▶ Work to be completed:
Starting with the line containing "Deep Learning and" and going on through the line containing "both Methods for", return the lines of the data below exactly, and only those.

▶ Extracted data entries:
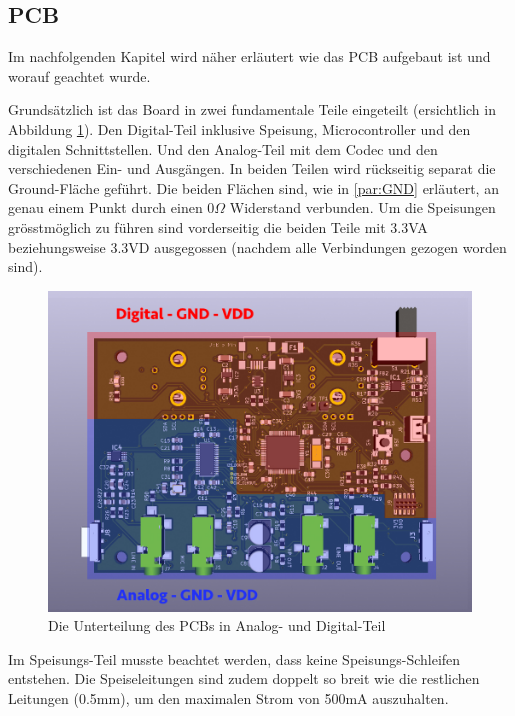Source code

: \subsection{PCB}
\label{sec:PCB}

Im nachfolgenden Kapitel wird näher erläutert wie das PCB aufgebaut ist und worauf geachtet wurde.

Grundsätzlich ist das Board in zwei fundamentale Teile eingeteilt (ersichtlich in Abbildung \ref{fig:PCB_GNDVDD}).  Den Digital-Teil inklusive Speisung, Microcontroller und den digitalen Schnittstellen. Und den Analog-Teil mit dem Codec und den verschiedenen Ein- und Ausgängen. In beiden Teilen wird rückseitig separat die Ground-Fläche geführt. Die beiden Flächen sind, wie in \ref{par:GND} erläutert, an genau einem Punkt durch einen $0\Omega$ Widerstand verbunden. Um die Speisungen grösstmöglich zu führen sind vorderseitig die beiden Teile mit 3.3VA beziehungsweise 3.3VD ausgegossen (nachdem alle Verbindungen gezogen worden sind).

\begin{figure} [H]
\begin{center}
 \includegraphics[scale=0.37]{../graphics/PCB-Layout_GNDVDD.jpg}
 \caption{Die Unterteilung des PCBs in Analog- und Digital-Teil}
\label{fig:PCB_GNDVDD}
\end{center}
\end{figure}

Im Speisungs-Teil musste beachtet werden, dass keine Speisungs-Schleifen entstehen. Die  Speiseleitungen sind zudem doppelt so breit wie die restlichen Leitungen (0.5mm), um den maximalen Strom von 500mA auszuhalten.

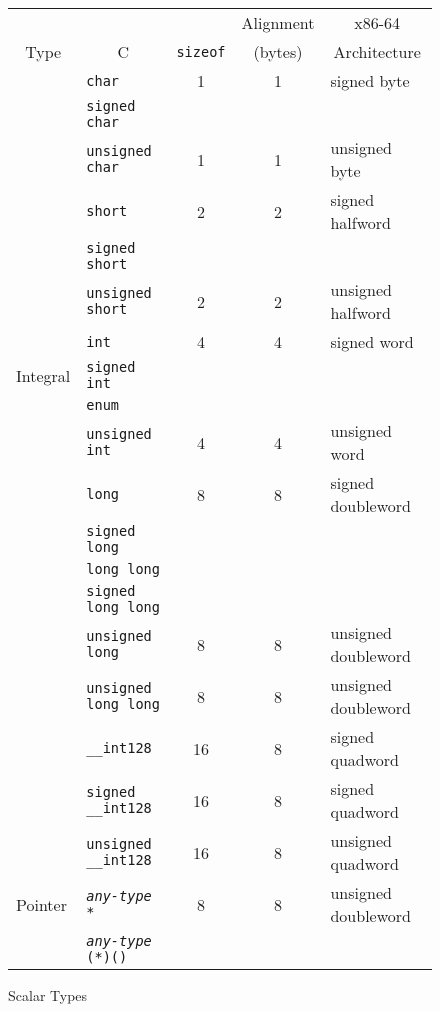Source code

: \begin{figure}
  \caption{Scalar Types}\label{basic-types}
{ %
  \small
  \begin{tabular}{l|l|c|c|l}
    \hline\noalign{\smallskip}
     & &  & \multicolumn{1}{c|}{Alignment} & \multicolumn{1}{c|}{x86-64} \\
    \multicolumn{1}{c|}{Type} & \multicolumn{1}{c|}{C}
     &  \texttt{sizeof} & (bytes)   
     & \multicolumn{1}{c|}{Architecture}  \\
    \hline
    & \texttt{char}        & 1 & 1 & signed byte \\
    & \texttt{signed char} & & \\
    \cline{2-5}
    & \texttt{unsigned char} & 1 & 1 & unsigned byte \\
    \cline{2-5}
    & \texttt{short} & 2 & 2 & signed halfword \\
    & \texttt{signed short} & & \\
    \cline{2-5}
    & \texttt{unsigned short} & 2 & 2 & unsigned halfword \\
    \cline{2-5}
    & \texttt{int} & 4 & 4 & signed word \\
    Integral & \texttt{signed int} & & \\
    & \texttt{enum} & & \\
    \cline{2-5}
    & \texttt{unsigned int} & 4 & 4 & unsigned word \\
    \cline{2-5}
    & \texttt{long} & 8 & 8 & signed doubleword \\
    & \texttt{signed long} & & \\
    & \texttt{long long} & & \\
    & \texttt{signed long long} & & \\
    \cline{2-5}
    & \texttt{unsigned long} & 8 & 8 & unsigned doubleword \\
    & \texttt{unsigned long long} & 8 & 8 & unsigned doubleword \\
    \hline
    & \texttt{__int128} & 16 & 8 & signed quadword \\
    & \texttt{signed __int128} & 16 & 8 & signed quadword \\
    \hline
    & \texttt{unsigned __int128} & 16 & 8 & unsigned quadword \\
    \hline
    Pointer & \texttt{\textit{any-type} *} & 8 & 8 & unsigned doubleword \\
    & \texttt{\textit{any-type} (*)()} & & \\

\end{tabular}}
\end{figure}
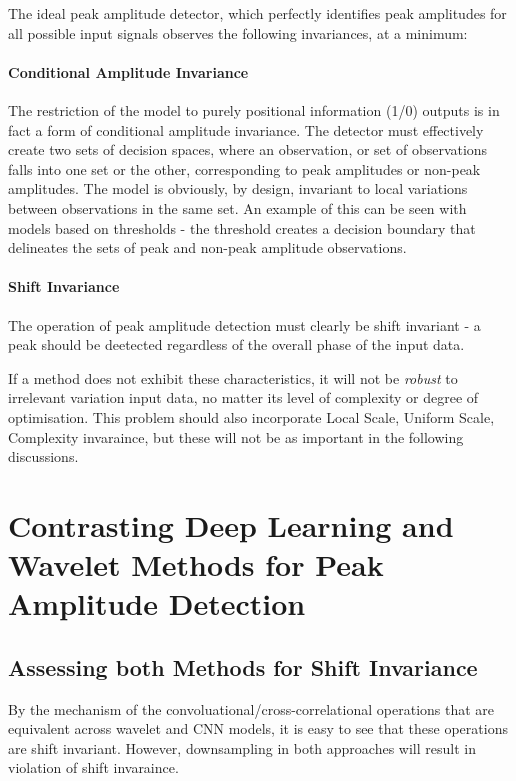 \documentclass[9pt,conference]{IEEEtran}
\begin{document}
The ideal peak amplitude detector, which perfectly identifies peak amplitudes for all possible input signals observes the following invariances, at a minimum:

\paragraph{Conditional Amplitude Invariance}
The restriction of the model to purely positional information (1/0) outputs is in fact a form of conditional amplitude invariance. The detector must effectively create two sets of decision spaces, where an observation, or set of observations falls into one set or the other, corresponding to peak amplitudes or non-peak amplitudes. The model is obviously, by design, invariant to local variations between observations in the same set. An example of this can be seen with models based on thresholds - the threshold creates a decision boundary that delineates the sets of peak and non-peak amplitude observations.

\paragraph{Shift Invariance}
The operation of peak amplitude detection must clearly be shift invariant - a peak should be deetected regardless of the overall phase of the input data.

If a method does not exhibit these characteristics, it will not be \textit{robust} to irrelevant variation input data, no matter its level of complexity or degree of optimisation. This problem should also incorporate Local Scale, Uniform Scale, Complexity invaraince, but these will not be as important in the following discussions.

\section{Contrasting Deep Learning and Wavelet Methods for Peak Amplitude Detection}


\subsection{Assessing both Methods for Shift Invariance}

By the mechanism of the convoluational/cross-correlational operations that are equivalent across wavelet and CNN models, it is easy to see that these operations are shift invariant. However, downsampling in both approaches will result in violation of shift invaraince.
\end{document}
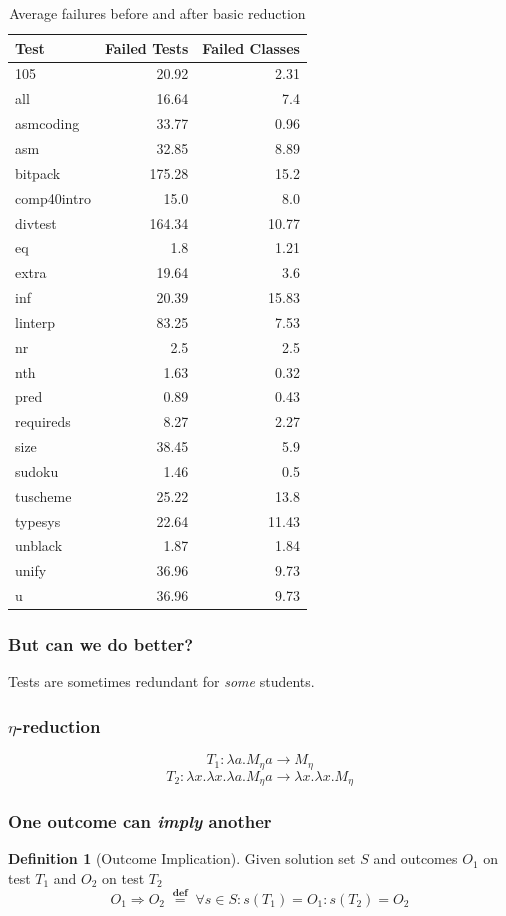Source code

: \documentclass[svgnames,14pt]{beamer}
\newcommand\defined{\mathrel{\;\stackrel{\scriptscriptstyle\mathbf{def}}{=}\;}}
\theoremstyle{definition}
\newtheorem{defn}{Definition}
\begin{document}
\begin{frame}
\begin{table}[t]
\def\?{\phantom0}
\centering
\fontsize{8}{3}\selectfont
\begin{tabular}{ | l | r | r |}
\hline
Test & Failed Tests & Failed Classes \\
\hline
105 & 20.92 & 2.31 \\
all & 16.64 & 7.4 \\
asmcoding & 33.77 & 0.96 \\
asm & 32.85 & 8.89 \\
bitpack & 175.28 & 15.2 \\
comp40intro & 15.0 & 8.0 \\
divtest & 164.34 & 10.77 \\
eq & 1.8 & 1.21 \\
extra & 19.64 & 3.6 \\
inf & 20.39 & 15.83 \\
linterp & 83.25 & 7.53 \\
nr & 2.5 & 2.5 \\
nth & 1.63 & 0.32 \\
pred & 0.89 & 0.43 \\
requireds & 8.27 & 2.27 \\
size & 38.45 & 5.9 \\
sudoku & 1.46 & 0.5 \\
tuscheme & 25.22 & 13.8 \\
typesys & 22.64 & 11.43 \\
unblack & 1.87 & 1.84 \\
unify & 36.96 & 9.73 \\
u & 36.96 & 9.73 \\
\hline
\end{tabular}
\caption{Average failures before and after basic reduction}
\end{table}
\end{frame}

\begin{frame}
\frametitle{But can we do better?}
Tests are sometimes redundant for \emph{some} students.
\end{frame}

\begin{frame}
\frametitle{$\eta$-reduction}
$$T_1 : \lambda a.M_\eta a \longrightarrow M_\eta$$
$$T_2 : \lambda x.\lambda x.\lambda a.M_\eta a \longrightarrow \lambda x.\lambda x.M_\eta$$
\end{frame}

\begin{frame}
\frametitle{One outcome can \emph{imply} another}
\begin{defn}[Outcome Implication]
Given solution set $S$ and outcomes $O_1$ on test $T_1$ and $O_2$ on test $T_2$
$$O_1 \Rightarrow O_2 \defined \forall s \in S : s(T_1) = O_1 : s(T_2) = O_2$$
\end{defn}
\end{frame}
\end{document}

▶ Task response:
\section{Contrasting Deep Learning and Wavelet Methods for Peak Amplitude Detection}


\subsection{Assessing both Methods for Shift Invariance}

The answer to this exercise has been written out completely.